Splitting conditions#

When estimating a model across all conditions, we can also split the data by condition. This is useful to see how the model estimates differ across conditions, such as speed vs accuracy instructions in this case.

[13]:
speed_epoch_data = epoch_data.where(epoch_data.cue == 'SP').stack({'trial':['participant','epoch']}).dropna('trial', how="all")
accuracy_epoch_data = epoch_data.where(epoch_data.cue == 'AC').stack({'trial':['participant','epoch']}).dropna('trial', how="all")

hmp.visu.plot_topo_timecourse(speed_epoch_data, estimates_cumulative, info, as_time=True, max_time=900)
hmp.visu.plot_topo_timecourse(accuracy_epoch_data, estimates_cumulative, info, as_time=True, max_time=900)
../_images/notebooks_3-Applying_HMP_to_real_data_27_0.png
../_images/notebooks_3-Applying_HMP_to_real_data_27_1.png

But in this case the HMP parameters are all shared across conditions so we might want to estimate the model separately for each condition if there is a reason to expect a difference. This is done by selecting the condition of interest and then estimating the model on the selected data.

[14]:
speed_preprocessed_data = hmp.utils.condition_selection(preprocessed.data, 'SP', variable='cue')
trial_data_speed = hmp.trialdata.TrialData.from_transformer(speed_preprocessed_data, pattern=event_properties.template)
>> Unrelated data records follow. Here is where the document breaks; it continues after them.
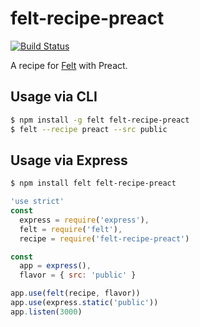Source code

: # felt-recipe-preact

[![Build Status][travis-image]][travis-url]

A recipe for [Felt](https://github.com/cognitom/felt) with Preact.

## Usage via CLI

```bash
$ npm install -g felt felt-recipe-preact
$ felt --recipe preact --src public
```

## Usage via Express

```bash
$ npm install felt felt-recipe-preact
```

```javascript
'use strict'
const
  express = require('express'),
  felt = require('felt'),
  recipe = require('felt-recipe-preact')

const
  app = express(),
  flavor = { src: 'public' }

app.use(felt(recipe, flavor))
app.use(express.static('public'))
app.listen(3000)
```

[travis-image]:https://img.shields.io/travis/ezekielchentnik/felt-recipe-preact.svg?style=flat-square
[travis-url]:https://travis-ci.org/ezekielchentnik/felt-recipe-preact
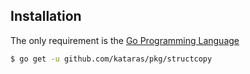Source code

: ## Installation

The only requirement is the [Go Programming Language](https://golang.org/dl/)

```sh
$ go get -u github.com/kataras/pkg/structcopy
```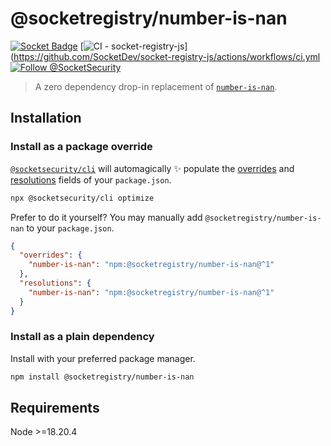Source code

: # @socketregistry/number-is-nan

[![Socket Badge](https://socket.dev/api/badge/npm/package/@socketregistry/number-is-nan)](https://socket.dev/npm/package/@socketregistry/number-is-nan)
[![CI - socket-registry-js](https://github.com/SocketDev/socket-registry-js/actions/workflows/ci.yml/badge.svg)](https://github.com/SocketDev/socket-registry-js/actions/workflows/ci.yml
[![Follow @SocketSecurity](https://img.shields.io/twitter/follow/SocketSecurity?style=social)](https://twitter.com/SocketSecurity)

> A zero dependency drop-in replacement of
> [`number-is-nan`](https://www.npmjs.com/package/number-is-nan).

## Installation

### Install as a package override

[`@socketsecurity/cli`](https://www.npmjs.com/package/@socketsecurity/cli) will
automagically :sparkles: populate the
[overrides](https://docs.npmjs.com/cli/v9/configuring-npm/package-json#overrides)
and [resolutions](https://yarnpkg.com/configuration/manifest#resolutions) fields
of your `package.json`.

```sh
npx @socketsecurity/cli optimize
```

Prefer to do it yourself? You may manually add `@socketregistry/number-is-nan`
to your `package.json`.

```json
{
  "overrides": {
    "number-is-nan": "npm:@socketregistry/number-is-nan@^1"
  },
  "resolutions": {
    "number-is-nan": "npm:@socketregistry/number-is-nan@^1"
  }
}
```

### Install as a plain dependency

Install with your preferred package manager.

```sh
npm install @socketregistry/number-is-nan
```

## Requirements

Node &gt;=18.20.4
accuracy_preprocesssed_data = hmp.utils.condition_selection(preprocessed.data, 'AC', variable='cue')
trial_data_accuracy = hmp.trialdata.TrialData.from_transformer(accuracy_preprocesssed_data, pattern=event_properties.template)
[15]:
model_speed = hmp.models.CumulativeMethod(event_properties)
model_speed.fit(trial_data_speed)
ll_cumulative_speed, estimates_speed = model_speed.transform(trial_data_speed)
hmp.visu.plot_topo_timecourse(epoch_data, estimates_speed, info)
1 events found around times [93]
2 events found around times [93, 280]
3 events found around times [90, 276, 536]
Found 3 events
../_images/notebooks_3-Applying_HMP_to_real_data_30_2.png
[16]:
model_accuracy = hmp.models.CumulativeMethod(event_properties)
model_accuracy.fit(trial_data_accuracy)
ll_cumulative_accuracy, estimates_accuracy = model_accuracy.transform(trial_data_accuracy)
hmp.visu.plot_topo_timecourse(epoch_data, estimates_accuracy, info)
1 events found around times [83]
2 events found around times [86, 283]
3 events found around times [86, 276, 523]
4 events found around times [86, 273, 503, 826]
Found 4 events
../_images/notebooks_3-Applying_HMP_to_real_data_31_2.png

In this case, the models are completely independent and the cumulative method finds an additional event for the accuracy condition, but not for the speed condition.

In the next advanced tutorials we cover how to build models that share some parameters between conditions or participants.